Dal 1 dicembre 2018 al 6 gennaio 2019, Archi del Palazzo Papale di Rieti

Tutti i giorni 8-20

 

Un’opera unica e del tutto artigianale per riscoprire e valorizzare i luoghi in cui nacque il primo presepe al mondo

L’opera è imponente e curata nel minimo dettaglio, «dalle statue ai costumi realizzati appositamente secondo gli usi dell’epoca, tutto sarà unico e pensato appositamente per Rieti» Il maestro Artese ha effettuato vari sopralluoghi nella Valle Santa, a partire da Greccio «ho realizzato presepi in tutto il mondo, dall’Argentina alla Finlandia, da Parigi a Washington, una mia creazione è perfino a Betlemme e sono stato chiamato più volte anche da New York: ma devo dire che lavorare qui dove tutto ha avuto origine ha un sapore decisamente diverso»  Il materano Artese è un esponente della scuola presepistica meridionale e considerato uno dei maggiori e più importanti maestri italiani di quest’arte. «Paradossalmente, questa passione è iniziata da una privazione: ero il più piccolo della mia numerosa famiglia e non avevo possibilità di realizzare il presepe, per cui lo facevo da solo di notte» 

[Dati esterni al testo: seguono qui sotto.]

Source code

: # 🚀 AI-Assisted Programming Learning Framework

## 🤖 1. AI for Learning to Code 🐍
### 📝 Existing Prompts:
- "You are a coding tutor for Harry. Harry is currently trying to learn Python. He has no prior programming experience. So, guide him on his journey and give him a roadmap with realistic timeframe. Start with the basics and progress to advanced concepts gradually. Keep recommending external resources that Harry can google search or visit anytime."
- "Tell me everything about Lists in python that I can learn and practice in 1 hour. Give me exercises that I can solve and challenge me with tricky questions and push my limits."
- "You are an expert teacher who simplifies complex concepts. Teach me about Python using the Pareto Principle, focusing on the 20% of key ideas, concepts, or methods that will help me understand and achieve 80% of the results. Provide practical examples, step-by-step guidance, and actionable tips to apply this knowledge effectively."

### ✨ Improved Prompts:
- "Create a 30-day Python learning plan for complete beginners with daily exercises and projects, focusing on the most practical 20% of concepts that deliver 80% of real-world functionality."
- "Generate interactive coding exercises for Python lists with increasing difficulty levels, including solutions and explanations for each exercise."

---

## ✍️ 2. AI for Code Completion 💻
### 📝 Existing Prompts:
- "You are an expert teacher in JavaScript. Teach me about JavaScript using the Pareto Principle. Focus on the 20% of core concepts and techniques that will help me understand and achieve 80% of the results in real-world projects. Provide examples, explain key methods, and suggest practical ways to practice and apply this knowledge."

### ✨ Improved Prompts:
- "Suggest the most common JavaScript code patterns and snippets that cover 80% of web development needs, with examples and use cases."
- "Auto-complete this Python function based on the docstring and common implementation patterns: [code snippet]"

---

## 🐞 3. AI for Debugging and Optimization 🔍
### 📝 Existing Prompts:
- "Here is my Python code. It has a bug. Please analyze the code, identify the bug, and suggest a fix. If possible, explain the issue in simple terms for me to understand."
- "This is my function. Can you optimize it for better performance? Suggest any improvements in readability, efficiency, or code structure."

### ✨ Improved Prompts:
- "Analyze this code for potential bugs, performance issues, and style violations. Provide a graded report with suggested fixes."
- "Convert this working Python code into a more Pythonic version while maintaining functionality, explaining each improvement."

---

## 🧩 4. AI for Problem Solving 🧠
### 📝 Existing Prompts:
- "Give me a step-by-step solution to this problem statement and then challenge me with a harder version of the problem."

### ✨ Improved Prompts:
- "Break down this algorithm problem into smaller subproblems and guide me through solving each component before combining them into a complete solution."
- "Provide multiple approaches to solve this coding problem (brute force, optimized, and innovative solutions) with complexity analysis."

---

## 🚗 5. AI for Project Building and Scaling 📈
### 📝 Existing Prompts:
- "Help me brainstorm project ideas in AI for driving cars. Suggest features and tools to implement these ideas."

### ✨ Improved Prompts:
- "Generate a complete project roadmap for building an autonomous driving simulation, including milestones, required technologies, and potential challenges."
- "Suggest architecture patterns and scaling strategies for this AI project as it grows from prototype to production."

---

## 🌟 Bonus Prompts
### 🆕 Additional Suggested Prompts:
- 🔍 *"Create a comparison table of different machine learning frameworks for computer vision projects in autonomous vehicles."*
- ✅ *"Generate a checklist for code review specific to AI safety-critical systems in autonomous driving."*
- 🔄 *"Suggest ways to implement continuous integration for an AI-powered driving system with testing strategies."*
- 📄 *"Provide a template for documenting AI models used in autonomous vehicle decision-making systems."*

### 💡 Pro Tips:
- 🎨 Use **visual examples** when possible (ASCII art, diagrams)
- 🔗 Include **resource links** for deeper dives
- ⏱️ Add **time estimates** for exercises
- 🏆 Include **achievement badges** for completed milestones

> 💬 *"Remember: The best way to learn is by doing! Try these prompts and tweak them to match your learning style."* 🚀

Un lavoro lungo che richiede grande costanza e pazienza certosina e un’impronta di stampo teatrale quella che usa dare Artese ai suoi presepi, per ottenere una prospettiva d’insieme che introduca l’osservatore in una vera e propria opera d’arte, e lo renda partecipe della stessa». Verranno ricreati i particolari delle mura medievali di Greccio, ma anche dettagli architettonici del centro storico di Rieti. Le statue di terracotta sono opera del ceramista Vicenzo Velardita, esclusive sculture in terracotta realizzate seguendo i bozzetti del maestro: «tengo moltissimo all’espressione dei visi devono trasmettere emozioni, essere partecipi della scena». Una volta plasmati, i personaggi verranno “vestiti” dalle sarte della Nicla Presepi con costumi medievali. «Nulla è lasciato al caso. Fin dall’inizio so dove andrà collocata  la statua nella scena, e ovviamente la grandezza prospettica e la movenza che deve avere». Una spettacolare scenografia, con musiche e luci suggestive permetteranno allo spettatore di di vivere il presepe nella sua bellezza, ma soprattutto a comprendere il forte messaggio che evoca.